There is a striking similarity between VLSI placement and scheduling. Digital electronics circuits are built from “standard cells”, logic gates with a unique height. They are organized in rows, so that the power wires run between two rows of standard cells.
Tasks must be scheduled on machines so that they do not conflict, standard cells must be placed in rows so that they do not overlap. The only difference between scheduling tasks and placing logic gates is the cost function, generally more complex for placement than for scheduling.
Placement problems have never been formulated as scheduling problems: it is no surprise that there has been few communication between the fields, the journals and laboratories being separate and the goals completely different. But it seems to me that we can solve some placement subproblems using scheduling techniques.
Scheduling is the problem of assigning tasks to machines. They are constrained by their execution times, with independent costs for each task.
In standard cell placement, the cost is usually much more complicated: the wirelength involves distances between tasks, and cannot be expressed a a sum of independent task costs. However, for a given ordering of the cells in the rows, it is possible to find the corresponding optimal positions by using linear programming (more precisely, network flow). This gives us a simple optimization pass to use during placement but it is still a bit expensive.
Therefore, for standard cell placement as well as scheduling, researchers have considered the simpler problem where there is only one row or one machine, still with fixed ordering. The cost function is a sum of independent piecewise linear functions, and hopefully there are faster algorithms to solve the problem.
Fast algorithms for the ordered single row problem
Indeed, this problem is much easier to solve in practice. The clumping algorithm solves this problem in worst case quadratic time, and is usually much faster. The idea behind it is to add the cells at the end of the row and push it to the next pin until its placement is optimal: the final placement is optimal due to the convexity of the cost function.
This quadratic worst case complexity is annoying: several publications managed to improve this runtime up to m log² m where m is the number of pins. However, the datastructures involved are a special type of balanced trees, both slow and difficult to code.
I discovered a simpler m log n algorithm based on a priority queue, but by chance I found out that it is already known for scheduling, as the specialized cascading descent algorithm. The cascading descent is equivalent to the clumping algorithm. The basic idea is to index the pins with a value that does not depend on the cell: this way, merging groups of cells takes constant time. The algorithm uses a single priority queue to hold the pins, hence its better complexity.

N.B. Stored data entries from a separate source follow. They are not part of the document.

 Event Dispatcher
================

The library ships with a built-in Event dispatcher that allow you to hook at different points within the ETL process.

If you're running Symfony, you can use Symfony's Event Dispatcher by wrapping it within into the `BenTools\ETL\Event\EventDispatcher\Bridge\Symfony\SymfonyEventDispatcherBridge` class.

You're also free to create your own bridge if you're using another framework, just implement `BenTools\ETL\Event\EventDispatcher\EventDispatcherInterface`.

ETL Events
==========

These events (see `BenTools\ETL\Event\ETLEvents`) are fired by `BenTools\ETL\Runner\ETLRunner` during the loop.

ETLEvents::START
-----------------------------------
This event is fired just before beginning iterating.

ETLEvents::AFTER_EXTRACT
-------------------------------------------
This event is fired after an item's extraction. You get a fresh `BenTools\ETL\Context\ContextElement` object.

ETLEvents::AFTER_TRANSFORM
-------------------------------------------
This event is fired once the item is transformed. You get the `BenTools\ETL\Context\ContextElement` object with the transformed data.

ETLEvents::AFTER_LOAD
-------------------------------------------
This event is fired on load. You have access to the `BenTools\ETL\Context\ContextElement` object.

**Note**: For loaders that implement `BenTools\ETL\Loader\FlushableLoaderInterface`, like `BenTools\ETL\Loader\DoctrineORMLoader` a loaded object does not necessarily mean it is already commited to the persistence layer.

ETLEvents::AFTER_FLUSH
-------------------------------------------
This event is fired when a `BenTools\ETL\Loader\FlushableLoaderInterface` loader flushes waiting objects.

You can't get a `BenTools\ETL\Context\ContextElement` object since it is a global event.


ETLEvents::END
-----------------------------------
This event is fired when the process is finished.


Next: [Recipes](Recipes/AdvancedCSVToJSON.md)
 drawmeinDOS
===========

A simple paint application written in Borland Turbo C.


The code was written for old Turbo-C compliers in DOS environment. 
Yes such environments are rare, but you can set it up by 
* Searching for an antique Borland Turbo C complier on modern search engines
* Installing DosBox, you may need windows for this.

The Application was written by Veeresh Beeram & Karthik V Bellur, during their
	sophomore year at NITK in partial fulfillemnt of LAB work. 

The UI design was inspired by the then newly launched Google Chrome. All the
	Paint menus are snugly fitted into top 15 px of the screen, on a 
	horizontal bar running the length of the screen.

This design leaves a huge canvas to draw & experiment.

Applications to VLSI placement
It isn’t a breakthrough: even naive linear programming is fast enough to optimize a large part of a circuit, so that this improvement might be barely noticeable compared with approximate or quadratic algorithms.

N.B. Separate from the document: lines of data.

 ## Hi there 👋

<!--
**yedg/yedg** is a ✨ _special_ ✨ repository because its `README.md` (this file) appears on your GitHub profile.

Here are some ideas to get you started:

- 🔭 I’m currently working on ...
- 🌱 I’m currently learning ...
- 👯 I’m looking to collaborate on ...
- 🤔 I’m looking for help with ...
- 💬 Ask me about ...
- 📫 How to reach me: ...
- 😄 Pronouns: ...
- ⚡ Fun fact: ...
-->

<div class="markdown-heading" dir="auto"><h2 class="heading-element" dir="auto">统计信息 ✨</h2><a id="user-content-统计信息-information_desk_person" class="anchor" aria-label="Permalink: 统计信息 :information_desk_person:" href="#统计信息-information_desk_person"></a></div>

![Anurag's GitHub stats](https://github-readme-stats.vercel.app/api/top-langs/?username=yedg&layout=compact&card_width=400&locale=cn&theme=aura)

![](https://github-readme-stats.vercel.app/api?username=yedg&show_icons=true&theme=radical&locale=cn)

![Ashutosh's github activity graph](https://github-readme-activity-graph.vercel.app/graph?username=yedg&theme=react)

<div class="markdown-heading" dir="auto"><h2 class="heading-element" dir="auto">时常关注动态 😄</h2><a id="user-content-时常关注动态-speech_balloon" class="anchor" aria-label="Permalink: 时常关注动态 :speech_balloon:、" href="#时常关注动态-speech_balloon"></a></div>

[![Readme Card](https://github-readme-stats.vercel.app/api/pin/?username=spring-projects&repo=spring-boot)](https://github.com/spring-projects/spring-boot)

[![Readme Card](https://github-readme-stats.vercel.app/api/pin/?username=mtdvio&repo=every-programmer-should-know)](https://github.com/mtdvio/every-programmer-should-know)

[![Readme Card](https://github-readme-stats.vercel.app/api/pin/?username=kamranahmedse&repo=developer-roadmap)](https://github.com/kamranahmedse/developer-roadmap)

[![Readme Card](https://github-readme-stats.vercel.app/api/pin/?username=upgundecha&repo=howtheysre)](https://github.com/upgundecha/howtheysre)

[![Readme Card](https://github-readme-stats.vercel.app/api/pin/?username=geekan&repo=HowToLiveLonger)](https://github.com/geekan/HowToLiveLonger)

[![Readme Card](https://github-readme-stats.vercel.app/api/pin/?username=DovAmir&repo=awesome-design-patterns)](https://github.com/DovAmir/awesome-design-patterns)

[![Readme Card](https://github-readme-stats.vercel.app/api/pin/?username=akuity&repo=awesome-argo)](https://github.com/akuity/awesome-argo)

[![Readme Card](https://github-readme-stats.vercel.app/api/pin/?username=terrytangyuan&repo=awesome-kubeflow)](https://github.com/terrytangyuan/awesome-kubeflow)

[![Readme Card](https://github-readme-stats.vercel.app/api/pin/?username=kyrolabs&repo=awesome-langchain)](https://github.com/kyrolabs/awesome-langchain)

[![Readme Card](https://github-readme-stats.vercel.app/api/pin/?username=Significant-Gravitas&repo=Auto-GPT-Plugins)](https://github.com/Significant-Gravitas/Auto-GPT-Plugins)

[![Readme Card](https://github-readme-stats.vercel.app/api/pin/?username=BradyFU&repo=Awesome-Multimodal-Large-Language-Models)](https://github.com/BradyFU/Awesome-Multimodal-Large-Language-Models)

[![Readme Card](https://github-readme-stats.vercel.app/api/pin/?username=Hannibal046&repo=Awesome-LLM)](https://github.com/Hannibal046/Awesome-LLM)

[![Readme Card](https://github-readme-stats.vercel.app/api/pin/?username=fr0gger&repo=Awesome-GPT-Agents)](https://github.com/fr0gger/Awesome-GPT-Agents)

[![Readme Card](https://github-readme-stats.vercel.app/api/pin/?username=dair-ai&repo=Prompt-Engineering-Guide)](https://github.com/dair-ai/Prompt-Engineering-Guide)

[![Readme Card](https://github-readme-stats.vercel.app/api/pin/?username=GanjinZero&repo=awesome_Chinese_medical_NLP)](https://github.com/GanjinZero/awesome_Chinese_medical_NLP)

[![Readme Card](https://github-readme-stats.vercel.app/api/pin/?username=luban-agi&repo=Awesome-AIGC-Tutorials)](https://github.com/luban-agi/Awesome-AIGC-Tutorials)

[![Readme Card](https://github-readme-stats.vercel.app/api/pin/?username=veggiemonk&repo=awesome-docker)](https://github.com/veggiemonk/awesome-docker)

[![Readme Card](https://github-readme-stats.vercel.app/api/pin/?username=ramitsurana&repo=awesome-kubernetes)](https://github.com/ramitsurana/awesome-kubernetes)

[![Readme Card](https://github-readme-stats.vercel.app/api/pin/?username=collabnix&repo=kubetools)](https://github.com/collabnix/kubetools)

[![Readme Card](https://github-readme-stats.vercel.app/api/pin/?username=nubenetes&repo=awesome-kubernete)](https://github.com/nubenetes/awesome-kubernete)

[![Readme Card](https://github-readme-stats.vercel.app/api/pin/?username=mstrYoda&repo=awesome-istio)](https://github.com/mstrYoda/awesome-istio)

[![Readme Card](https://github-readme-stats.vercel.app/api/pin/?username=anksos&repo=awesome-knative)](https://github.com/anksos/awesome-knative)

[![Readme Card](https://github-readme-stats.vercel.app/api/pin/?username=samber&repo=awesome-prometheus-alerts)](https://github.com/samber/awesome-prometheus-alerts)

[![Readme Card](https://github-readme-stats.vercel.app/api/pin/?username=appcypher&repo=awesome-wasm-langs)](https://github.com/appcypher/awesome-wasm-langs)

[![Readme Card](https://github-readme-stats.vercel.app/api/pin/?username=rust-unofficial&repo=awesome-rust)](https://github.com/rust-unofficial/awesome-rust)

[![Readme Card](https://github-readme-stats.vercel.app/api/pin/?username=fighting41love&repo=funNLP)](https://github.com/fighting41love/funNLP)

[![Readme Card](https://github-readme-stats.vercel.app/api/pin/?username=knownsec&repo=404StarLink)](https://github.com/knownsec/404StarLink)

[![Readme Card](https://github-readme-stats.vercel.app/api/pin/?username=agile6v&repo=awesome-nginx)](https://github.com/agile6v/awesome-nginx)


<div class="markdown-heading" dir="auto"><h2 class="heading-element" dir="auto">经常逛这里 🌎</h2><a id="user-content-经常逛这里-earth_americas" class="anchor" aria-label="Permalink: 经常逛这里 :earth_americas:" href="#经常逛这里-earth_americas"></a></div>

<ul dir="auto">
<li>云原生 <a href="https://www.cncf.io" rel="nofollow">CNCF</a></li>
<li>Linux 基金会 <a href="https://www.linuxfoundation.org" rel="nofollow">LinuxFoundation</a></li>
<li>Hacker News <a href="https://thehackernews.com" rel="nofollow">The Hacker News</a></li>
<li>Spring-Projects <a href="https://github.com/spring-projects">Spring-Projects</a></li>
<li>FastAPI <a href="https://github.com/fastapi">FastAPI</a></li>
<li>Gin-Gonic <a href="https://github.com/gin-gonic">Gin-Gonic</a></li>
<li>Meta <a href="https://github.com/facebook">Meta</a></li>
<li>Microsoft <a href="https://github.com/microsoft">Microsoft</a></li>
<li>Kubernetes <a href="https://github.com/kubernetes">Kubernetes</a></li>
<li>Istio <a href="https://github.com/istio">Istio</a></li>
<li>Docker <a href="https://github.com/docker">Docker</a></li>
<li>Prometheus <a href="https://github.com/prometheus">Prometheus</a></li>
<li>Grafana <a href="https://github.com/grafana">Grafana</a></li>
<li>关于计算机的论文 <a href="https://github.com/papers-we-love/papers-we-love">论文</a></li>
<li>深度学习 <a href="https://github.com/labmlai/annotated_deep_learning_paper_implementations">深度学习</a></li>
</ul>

However, there are two extensions that may prove particularly useful: local search and non-convex optimization.
Local search is the process of modifying the placement through simple modifications, like cell swapping. One of my goals is to modify the algorithm in order to support online placement modification with logarithmic complexity. That is, keep an optimal placement through small ordering modifications.
Non-convex optimization is trickier. There can be several local optimas, which makes most such problems extremely difficult. For the special structure of the ordered single row problem, however, there are quadratic algorithms. It means that we can integrate more complex cost functions directly in the ordered single row optimization, for example cell orientation.
Both ideas are relatively new: cell swapping, orientation and position optimization are almost always separate steps (although it is possible, even integer programming models in the litterature do not integrate all of them). I wonder how these methods will play compared to independent optimization passes.